What to do: Every line below should be given again without alteration.

== Segment start ==

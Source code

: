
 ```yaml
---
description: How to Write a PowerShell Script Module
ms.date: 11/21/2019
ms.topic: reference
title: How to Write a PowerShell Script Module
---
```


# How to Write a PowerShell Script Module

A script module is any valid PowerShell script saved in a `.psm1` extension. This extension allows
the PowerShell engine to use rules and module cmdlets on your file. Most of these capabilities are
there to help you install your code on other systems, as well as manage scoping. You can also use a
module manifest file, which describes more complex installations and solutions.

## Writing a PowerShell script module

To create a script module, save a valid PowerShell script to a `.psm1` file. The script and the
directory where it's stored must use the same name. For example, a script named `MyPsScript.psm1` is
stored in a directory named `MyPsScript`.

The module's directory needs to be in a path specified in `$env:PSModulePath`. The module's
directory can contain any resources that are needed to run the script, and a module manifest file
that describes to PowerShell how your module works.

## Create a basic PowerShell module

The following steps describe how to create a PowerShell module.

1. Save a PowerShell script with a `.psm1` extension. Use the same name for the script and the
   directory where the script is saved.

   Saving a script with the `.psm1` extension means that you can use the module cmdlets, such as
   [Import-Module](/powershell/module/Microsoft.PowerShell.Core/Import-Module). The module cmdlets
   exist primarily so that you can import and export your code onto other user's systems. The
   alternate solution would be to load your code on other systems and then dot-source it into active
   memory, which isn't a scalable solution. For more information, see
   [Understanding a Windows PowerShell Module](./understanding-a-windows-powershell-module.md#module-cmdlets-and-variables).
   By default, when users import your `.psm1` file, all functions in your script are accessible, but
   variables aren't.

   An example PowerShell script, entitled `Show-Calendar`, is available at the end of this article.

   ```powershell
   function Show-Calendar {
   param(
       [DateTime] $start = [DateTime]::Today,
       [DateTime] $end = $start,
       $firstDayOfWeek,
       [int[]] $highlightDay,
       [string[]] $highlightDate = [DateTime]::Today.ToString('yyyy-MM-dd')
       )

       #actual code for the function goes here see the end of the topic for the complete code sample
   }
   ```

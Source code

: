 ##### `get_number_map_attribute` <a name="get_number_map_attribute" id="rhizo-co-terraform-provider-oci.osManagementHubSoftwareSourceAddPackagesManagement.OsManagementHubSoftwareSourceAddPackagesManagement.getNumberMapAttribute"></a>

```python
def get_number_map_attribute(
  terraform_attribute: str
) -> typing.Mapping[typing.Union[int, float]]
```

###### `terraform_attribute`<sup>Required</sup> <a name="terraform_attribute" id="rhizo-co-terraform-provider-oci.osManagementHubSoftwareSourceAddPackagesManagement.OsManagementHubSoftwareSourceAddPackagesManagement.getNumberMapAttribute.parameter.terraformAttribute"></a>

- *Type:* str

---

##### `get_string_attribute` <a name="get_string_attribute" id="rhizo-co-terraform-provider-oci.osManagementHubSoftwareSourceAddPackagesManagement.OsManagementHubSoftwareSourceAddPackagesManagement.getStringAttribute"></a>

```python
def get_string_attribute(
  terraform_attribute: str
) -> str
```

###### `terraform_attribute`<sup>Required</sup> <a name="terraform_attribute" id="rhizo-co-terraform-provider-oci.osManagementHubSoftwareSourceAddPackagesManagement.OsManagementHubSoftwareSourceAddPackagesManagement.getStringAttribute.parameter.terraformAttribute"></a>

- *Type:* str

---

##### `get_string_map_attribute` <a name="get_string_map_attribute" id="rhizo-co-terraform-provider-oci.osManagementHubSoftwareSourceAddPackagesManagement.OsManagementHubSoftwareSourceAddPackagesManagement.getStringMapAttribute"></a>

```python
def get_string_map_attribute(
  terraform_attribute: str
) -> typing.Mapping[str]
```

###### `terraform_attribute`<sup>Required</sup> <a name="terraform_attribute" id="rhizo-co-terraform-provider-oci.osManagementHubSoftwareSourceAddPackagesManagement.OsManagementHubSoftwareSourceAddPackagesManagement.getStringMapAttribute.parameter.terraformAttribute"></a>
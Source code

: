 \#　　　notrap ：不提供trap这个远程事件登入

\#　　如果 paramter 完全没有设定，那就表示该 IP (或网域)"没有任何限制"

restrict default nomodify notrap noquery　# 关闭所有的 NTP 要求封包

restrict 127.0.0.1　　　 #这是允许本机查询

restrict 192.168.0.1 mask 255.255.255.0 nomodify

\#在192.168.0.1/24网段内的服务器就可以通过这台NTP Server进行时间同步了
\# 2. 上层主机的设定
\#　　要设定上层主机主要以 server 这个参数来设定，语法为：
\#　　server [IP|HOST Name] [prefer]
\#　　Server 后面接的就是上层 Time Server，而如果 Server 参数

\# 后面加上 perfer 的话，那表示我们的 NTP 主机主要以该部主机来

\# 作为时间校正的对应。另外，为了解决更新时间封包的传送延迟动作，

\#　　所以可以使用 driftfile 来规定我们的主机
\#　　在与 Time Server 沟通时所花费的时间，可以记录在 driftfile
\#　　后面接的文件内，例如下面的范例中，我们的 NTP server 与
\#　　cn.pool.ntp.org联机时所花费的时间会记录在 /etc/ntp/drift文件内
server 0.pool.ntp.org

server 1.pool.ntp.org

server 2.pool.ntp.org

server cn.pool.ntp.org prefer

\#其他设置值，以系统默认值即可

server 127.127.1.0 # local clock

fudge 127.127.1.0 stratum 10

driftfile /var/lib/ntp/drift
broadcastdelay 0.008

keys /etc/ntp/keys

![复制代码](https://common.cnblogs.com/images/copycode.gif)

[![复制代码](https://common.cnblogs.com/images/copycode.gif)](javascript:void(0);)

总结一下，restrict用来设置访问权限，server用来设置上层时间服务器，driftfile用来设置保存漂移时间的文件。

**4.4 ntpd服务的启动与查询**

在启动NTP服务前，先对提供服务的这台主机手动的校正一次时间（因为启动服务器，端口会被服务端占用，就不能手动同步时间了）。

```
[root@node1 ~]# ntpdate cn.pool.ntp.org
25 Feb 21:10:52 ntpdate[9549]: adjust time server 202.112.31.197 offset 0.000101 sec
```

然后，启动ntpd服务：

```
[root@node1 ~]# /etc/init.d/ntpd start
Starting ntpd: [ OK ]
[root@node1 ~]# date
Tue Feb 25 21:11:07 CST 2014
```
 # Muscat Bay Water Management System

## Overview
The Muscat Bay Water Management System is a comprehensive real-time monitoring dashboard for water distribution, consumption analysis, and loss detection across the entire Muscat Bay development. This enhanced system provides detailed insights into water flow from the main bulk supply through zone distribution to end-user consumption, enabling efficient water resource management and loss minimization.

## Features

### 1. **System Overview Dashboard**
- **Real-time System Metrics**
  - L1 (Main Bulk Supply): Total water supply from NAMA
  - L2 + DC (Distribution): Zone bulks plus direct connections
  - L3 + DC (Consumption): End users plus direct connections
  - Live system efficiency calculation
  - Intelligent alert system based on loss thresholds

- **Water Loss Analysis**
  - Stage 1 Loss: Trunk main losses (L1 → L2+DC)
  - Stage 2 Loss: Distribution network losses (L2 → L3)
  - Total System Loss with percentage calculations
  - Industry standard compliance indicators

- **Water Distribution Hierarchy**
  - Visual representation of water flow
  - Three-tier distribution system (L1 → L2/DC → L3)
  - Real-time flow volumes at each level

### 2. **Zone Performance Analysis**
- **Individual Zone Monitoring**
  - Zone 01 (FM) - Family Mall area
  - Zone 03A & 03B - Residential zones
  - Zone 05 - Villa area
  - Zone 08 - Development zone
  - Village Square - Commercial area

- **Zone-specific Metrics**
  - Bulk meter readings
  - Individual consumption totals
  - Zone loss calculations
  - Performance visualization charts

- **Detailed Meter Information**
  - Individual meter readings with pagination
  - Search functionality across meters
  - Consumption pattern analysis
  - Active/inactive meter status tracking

== Segment end ==

Solution to this task:
Source code

:
 ```yaml
---
description: How to Write a PowerShell Script Module
ms.date: 11/21/2019
ms.topic: reference
title: How to Write a PowerShell Script Module
---
```


# How to Write a PowerShell Script Module

A script module is any valid PowerShell script saved in a `.psm1` extension. This extension allows
the PowerShell engine to use rules and module cmdlets on your file. Most of these capabilities are
there to help you install your code on other systems, as well as manage scoping. You can also use a
module manifest file, which describes more complex installations and solutions.

## Writing a PowerShell script module

To create a script module, save a valid PowerShell script to a `.psm1` file. The script and the
directory where it's stored must use the same name. For example, a script named `MyPsScript.psm1` is
stored in a directory named `MyPsScript`.

The module's directory needs to be in a path specified in `$env:PSModulePath`. The module's
directory can contain any resources that are needed to run the script, and a module manifest file
that describes to PowerShell how your module works.

## Create a basic PowerShell module

The following steps describe how to create a PowerShell module.

1. Save a PowerShell script with a `.psm1` extension. Use the same name for the script and the
   directory where the script is saved.

   Saving a script with the `.psm1` extension means that you can use the module cmdlets, such as
   [Import-Module](/powershell/module/Microsoft.PowerShell.Core/Import-Module). The module cmdlets
   exist primarily so that you can import and export your code onto other user's systems. The
   alternate solution would be to load your code on other systems and then dot-source it into active
   memory, which isn't a scalable solution. For more information, see
   [Understanding a Windows PowerShell Module](./understanding-a-windows-powershell-module.md#module-cmdlets-and-variables).
   By default, when users import your `.psm1` file, all functions in your script are accessible, but
   variables aren't.

   An example PowerShell script, entitled `Show-Calendar`, is available at the end of this article.

   ```powershell
   function Show-Calendar {
   param(
       [DateTime] $start = [DateTime]::Today,
       [DateTime] $end = $start,
       $firstDayOfWeek,
       [int[]] $highlightDay,
       [string[]] $highlightDate = [DateTime]::Today.ToString('yyyy-MM-dd')
       )

       #actual code for the function goes here see the end of the topic for the complete code sample
   }
   ```

Source code

: ##### `get_number_map_attribute` <a name="get_number_map_attribute" id="rhizo-co-terraform-provider-oci.osManagementHubSoftwareSourceAddPackagesManagement.OsManagementHubSoftwareSourceAddPackagesManagement.getNumberMapAttribute"></a>

```python
def get_number_map_attribute(
  terraform_attribute: str
) -> typing.Mapping[typing.Union[int, float]]
```

###### `terraform_attribute`<sup>Required</sup> <a name="terraform_attribute" id="rhizo-co-terraform-provider-oci.osManagementHubSoftwareSourceAddPackagesManagement.OsManagementHubSoftwareSourceAddPackagesManagement.getNumberMapAttribute.parameter.terraformAttribute"></a>

- *Type:* str

---

##### `get_string_attribute` <a name="get_string_attribute" id="rhizo-co-terraform-provider-oci.osManagementHubSoftwareSourceAddPackagesManagement.OsManagementHubSoftwareSourceAddPackagesManagement.getStringAttribute"></a>

```python
def get_string_attribute(
  terraform_attribute: str
) -> str
```

###### `terraform_attribute`<sup>Required</sup> <a name="terraform_attribute" id="rhizo-co-terraform-provider-oci.osManagementHubSoftwareSourceAddPackagesManagement.OsManagementHubSoftwareSourceAddPackagesManagement.getStringAttribute.parameter.terraformAttribute"></a>

- *Type:* str

---

##### `get_string_map_attribute` <a name="get_string_map_attribute" id="rhizo-co-terraform-provider-oci.osManagementHubSoftwareSourceAddPackagesManagement.OsManagementHubSoftwareSourceAddPackagesManagement.getStringMapAttribute"></a>

```python
def get_string_map_attribute(
  terraform_attribute: str
) -> typing.Mapping[str]
```

###### `terraform_attribute`<sup>Required</sup> <a name="terraform_attribute" id="rhizo-co-terraform-provider-oci.osManagementHubSoftwareSourceAddPackagesManagement.OsManagementHubSoftwareSourceAddPackagesManagement.getStringMapAttribute.parameter.terraformAttribute"></a>
Source code

: \#　　　notrap ：不提供trap这个远程事件登入

\#　　如果 paramter 完全没有设定，那就表示该 IP (或网域)"没有任何限制"

restrict default nomodify notrap noquery　# 关闭所有的 NTP 要求封包

restrict 127.0.0.1　　　 #这是允许本机查询

restrict 192.168.0.1 mask 255.255.255.0 nomodify

\#在192.168.0.1/24网段内的服务器就可以通过这台NTP Server进行时间同步了
\# 2. 上层主机的设定
\#　　要设定上层主机主要以 server 这个参数来设定，语法为：
\#　　server [IP|HOST Name] [prefer]
\#　　Server 后面接的就是上层 Time Server，而如果 Server 参数

\# 后面加上 perfer 的话，那表示我们的 NTP 主机主要以该部主机来

\# 作为时间校正的对应。另外，为了解决更新时间封包的传送延迟动作，

\#　　所以可以使用 driftfile 来规定我们的主机
\#　　在与 Time Server 沟通时所花费的时间，可以记录在 driftfile
\#　　后面接的文件内，例如下面的范例中，我们的 NTP server 与
\#　　cn.pool.ntp.org联机时所花费的时间会记录在 /etc/ntp/drift文件内
server 0.pool.ntp.org

server 1.pool.ntp.org

server 2.pool.ntp.org

server cn.pool.ntp.org prefer

\#其他设置值，以系统默认值即可

server 127.127.1.0 # local clock

fudge 127.127.1.0 stratum 10

driftfile /var/lib/ntp/drift
broadcastdelay 0.008

keys /etc/ntp/keys

![复制代码](https://common.cnblogs.com/images/copycode.gif)

[![复制代码](https://common.cnblogs.com/images/copycode.gif)](javascript:void(0);)

总结一下，restrict用来设置访问权限，server用来设置上层时间服务器，driftfile用来设置保存漂移时间的文件。

**4.4 ntpd服务的启动与查询**

在启动NTP服务前，先对提供服务的这台主机手动的校正一次时间（因为启动服务器，端口会被服务端占用，就不能手动同步时间了）。

```
[root@node1 ~]# ntpdate cn.pool.ntp.org
25 Feb 21:10:52 ntpdate[9549]: adjust time server 202.112.31.197 offset 0.000101 sec
```

然后，启动ntpd服务：

```
[root@node1 ~]# /etc/init.d/ntpd start
Starting ntpd: [ OK ]
[root@node1 ~]# date
Tue Feb 25 21:11:07 CST 2014
```
 # Muscat Bay Water Management System

## Overview
The Muscat Bay Water Management System is a comprehensive real-time monitoring dashboard for water distribution, consumption analysis, and loss detection across the entire Muscat Bay development. This enhanced system provides detailed insights into water flow from the main bulk supply through zone distribution to end-user consumption, enabling efficient water resource management and loss minimization.

## Features

### 1. **System Overview Dashboard**
- **Real-time System Metrics**
  - L1 (Main Bulk Supply): Total water supply from NAMA
  - L2 + DC (Distribution): Zone bulks plus direct connections
  - L3 + DC (Consumption): End users plus direct connections
  - Live system efficiency calculation
  - Intelligent alert system based on loss thresholds

- **Water Loss Analysis**
  - Stage 1 Loss: Trunk main losses (L1 → L2+DC)
  - Stage 2 Loss: Distribution network losses (L2 → L3)
  - Total System Loss with percentage calculations
  - Industry standard compliance indicators

- **Water Distribution Hierarchy**
  - Visual representation of water flow
  - Three-tier distribution system (L1 → L2/DC → L3)
  - Real-time flow volumes at each level

### 2. **Zone Performance Analysis**
- **Individual Zone Monitoring**
  - Zone 01 (FM) - Family Mall area
  - Zone 03A & 03B - Residential zones
  - Zone 05 - Villa area
  - Zone 08 - Development zone
  - Village Square - Commercial area

- **Zone-specific Metrics**
  - Bulk meter readings
  - Individual consumption totals
  - Zone loss calculations
  - Performance visualization charts

- **Detailed Meter Information**
  - Individual meter readings with pagination
  - Search functionality across meters
  - Consumption pattern analysis
  - Active/inactive meter status tracking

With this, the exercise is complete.